### REQUIRED ACTION
Once the line with "###### • 2 pulsadores" is found in the entries below, print it and each following line exactly, stopping after the line with "## ⿻Circuito"; print nothing else.

Data extracted from a collection
★ ★ ★

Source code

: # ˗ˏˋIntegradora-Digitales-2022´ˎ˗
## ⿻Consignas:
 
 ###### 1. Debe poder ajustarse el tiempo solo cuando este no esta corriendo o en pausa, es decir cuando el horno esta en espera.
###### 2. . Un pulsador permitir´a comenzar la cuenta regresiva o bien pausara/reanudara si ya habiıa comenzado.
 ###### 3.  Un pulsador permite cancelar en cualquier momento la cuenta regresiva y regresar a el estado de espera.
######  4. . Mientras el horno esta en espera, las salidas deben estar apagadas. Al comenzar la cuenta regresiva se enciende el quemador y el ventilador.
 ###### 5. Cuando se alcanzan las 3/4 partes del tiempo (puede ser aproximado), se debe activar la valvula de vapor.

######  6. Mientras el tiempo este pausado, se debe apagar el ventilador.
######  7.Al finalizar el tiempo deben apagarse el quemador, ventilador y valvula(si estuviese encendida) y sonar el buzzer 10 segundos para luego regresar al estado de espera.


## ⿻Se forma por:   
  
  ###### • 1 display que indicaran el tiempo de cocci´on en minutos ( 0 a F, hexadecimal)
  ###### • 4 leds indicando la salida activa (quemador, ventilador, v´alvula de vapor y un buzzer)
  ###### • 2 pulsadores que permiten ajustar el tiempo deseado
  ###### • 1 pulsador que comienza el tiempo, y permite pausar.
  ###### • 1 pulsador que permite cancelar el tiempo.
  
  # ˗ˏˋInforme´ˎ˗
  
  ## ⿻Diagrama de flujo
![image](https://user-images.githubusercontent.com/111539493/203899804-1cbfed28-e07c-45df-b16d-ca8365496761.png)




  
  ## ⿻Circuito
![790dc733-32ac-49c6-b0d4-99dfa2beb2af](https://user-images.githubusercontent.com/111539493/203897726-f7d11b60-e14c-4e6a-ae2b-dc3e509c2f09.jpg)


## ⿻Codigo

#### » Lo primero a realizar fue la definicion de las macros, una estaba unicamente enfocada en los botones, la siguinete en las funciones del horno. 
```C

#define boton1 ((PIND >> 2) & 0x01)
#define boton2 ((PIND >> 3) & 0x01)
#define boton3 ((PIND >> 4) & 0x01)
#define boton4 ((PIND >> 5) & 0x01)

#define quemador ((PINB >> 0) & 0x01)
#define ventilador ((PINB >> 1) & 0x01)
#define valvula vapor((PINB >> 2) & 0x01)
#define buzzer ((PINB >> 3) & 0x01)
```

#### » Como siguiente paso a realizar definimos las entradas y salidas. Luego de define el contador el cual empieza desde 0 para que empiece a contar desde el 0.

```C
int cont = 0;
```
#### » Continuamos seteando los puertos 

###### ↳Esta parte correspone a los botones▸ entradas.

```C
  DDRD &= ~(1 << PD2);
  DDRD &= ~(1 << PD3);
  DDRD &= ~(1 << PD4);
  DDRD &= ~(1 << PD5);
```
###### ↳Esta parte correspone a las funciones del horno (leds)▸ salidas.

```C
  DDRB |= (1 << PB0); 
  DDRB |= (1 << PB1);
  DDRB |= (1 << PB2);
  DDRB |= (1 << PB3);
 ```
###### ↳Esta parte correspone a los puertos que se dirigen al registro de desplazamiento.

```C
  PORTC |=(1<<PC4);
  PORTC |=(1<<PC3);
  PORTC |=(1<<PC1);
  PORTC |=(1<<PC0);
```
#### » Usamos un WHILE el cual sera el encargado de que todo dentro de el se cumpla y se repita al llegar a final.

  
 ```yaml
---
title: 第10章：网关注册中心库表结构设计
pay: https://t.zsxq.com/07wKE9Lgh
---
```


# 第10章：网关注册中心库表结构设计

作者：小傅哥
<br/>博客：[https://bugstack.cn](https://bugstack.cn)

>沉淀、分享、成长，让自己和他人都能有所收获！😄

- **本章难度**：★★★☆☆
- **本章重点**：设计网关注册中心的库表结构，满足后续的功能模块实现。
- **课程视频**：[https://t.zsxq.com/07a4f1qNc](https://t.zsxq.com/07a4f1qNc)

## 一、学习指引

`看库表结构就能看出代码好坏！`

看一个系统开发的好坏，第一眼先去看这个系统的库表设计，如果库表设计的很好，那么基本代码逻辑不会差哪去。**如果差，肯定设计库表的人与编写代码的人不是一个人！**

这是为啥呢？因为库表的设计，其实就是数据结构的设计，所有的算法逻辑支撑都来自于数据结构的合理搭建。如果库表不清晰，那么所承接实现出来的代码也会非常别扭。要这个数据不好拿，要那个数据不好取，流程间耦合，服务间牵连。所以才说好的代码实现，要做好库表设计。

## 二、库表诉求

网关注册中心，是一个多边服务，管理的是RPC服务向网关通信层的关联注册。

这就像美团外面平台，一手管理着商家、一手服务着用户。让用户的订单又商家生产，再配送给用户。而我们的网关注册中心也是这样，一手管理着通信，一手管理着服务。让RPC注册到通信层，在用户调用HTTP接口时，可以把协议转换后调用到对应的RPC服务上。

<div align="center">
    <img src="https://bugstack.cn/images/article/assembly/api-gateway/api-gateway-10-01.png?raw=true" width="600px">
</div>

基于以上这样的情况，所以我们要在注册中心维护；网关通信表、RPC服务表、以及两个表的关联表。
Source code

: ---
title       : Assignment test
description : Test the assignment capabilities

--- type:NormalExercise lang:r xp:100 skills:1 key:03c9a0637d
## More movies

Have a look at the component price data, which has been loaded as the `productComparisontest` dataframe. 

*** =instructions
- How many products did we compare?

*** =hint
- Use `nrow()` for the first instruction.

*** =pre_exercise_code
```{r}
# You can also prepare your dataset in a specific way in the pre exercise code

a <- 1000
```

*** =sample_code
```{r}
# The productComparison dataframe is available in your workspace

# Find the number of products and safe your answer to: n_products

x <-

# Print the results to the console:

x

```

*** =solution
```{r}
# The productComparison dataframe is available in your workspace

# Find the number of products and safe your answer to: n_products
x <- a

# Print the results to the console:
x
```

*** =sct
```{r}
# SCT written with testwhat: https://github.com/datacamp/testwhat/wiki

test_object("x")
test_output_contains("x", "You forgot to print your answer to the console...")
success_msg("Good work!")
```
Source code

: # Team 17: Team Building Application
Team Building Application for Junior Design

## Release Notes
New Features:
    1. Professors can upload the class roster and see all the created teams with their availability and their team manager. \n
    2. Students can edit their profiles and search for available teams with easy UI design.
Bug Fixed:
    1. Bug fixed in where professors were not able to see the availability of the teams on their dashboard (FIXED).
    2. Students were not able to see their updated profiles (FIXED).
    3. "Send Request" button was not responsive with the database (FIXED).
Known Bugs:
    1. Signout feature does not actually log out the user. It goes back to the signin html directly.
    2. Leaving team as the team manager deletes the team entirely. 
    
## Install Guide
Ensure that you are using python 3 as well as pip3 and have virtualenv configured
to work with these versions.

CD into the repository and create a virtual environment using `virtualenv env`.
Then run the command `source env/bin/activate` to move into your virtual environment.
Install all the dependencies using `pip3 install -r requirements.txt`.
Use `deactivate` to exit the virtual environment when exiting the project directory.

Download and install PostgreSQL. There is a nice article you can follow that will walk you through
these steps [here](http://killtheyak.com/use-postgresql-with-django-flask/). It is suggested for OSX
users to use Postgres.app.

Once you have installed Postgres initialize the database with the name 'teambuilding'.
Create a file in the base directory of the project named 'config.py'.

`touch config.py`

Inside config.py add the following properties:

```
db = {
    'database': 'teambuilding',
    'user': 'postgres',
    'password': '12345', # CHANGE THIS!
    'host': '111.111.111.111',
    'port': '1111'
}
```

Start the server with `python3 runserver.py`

★ ★ ★

### SOLUTION TO THIS EXERCISE
  ###### • 2 pulsadores que permiten ajustar el tiempo deseado
  ###### • 1 pulsador que comienza el tiempo, y permite pausar.
  ###### • 1 pulsador que permite cancelar el tiempo.
  
  # ˗ˏˋInforme´ˎ˗
  
  ## ⿻Diagrama de flujo
![image](https://user-images.githubusercontent.com/111539493/203899804-1cbfed28-e07c-45df-b16d-ca8365496761.png)




  
  ## ⿻Circuito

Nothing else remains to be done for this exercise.